= What is required =
The lines to copy are those in the records below that hold the word "bytes".
___ Provided information ___
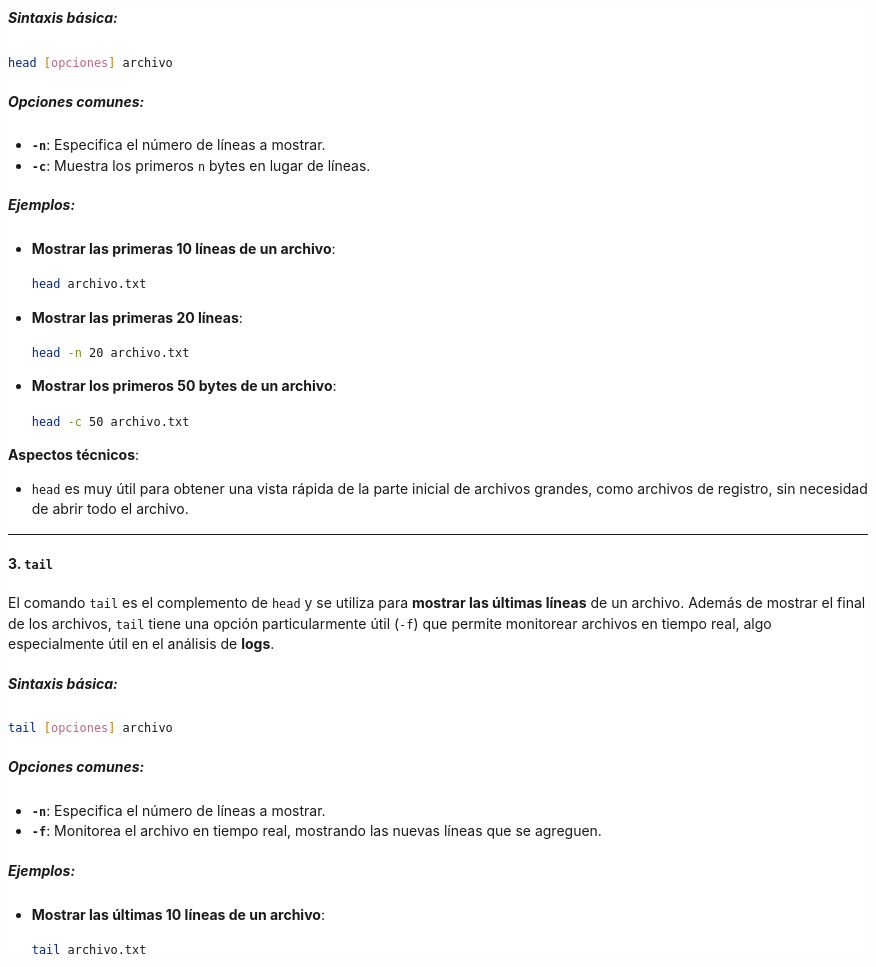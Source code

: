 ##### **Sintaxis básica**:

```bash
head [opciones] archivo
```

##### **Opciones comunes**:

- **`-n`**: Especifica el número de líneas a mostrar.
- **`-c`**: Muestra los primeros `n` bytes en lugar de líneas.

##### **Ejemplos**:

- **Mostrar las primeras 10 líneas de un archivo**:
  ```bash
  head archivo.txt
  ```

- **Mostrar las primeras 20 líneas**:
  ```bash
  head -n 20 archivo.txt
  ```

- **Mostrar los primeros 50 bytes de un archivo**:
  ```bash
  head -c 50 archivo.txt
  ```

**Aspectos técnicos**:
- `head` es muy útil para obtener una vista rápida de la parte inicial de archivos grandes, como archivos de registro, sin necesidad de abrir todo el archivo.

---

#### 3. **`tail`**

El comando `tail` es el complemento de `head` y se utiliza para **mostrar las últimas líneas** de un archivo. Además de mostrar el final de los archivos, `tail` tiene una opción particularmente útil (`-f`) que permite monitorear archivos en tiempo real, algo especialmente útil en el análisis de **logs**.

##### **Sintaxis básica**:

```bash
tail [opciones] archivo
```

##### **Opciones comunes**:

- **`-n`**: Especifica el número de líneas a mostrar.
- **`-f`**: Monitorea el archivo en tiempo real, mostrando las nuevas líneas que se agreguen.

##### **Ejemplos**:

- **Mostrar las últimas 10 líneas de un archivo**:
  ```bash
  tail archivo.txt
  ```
___
= Problem solution =
- **`-c`**: Muestra los primeros `n` bytes en lugar de líneas.
- **Mostrar los primeros 50 bytes de un archivo**:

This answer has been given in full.